Entities having ICT infrastructure spanning across multiple geographies may also use accurate and standard time source other than NPL and NIC, however it is to be ensured that their time source shall not deviate from NPL and NIC.
Enabling and retention of logs
All Covered Entities are to mandatorily enable logs of all their ICT systems and maintain them securely for a rolling period of 180 (one hundred and eighty) days within Indian jurisdiction. These should be provided to CERT-In along with reporting of any incident or when ordered or directed by CERT-In.
Retention of Information by data centres, virtual private server providers, cloud service providers and virtual private network service providers
Data centres, virtual private server providers, cloud service providers and virtual private network service providers are required to register the following information accurately: (i) validated names of subscribers/customers hiring the services; (ii) period of hire including dates; (iii) IPs allotted to/used by the members; (iv) email address and IP address and time stamp used at the time of registration/on-boarding; (v) purpose for hiring services; (vi) validated address and contact numbers; (vii) ownership pattern of the subscribers/customers hiring services.
The above-mentioned information is required to be maintained for a period of 5 (five) years or longer duration, as mandated by the law, after any cancellation or withdrawal of the registration (as the case maybe).

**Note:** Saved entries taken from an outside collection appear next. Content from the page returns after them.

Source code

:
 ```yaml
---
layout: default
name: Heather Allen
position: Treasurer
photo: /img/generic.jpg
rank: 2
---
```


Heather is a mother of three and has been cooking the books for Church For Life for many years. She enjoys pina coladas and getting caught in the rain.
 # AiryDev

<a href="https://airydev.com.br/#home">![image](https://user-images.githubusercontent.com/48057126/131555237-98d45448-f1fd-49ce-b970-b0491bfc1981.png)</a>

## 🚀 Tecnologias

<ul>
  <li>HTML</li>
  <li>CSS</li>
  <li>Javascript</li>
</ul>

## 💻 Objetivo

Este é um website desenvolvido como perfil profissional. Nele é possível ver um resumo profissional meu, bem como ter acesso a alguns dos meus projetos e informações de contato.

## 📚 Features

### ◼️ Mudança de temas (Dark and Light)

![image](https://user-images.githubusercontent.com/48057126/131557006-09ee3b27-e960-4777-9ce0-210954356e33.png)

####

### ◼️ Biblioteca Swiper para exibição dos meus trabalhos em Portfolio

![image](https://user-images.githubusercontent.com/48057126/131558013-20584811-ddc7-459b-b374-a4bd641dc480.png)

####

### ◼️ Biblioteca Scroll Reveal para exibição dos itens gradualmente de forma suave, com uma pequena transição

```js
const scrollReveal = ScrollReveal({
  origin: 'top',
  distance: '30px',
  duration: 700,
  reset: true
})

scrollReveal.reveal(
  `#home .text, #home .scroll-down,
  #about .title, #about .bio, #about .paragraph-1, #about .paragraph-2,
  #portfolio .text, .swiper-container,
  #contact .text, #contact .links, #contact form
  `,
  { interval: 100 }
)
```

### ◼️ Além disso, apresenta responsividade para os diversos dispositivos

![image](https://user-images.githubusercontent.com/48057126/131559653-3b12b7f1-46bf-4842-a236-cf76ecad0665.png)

Compliances for the virtual assets industry
Virtual asset service providers, virtual asset exchange providers and custodian wallet providers are to mandatorily maintain records of the following, for 5 (five) years:
- All information obtained during the process of conducting Know Your Customer (KYC) for users; and
- Records of financial transactions, including information relating to the identification of the relevant parties involved in the transactions such as IP addresses, along with timestamps and time zones, transaction ID, the public keys (or equivalent identifiers), addresses or accounts involved (or equivalent identifiers), the nature and date of the transactions, and the amounts transferred.
Information regarding appointment of Point of Contact
The format in which information about the appointment of a point of contact needs to be conveyed to the CERT-In by the Covered Entities has been provided through the Direction.
Penalty for non-compliance
Any failure to furnish the information as required under the Direction or any non-compliance with the same may invite punitive action under Section 70-B(7) of the IT Act and other laws, as applicable. Section 70-B(7) of the IT Act provides for punishment with imprisonment for a term which may extend to 1 (one) year or with fine which may extend to INR 100,000 (Indian Rupees One Hundred Thousand) or with both.
While there have been a slew of developments in the cyber incident reporting space, this Direction is more comprehensive in its ambit and includes publication on several aspects of cyber incident reporting and cybersecurity. One of the new aspects of the Direction is inclusion of mandatory retention periods for certain records, as indicated above. The Direction enhances the legal obligations on cyber incident reporting than was originally envisaged under the IT Act and the Rules. This is a particularly interesting development and may also indicate a wider effort to overhaul the existing IT Act, given its limitations on regulating aspects such as internet and cybersecurity.
It will also have to be seen how the Direction will blend in with the data breach reporting obligations under the new data protection law, as and when it is enacted, as well as the revamp of the IT Act which is envisioned.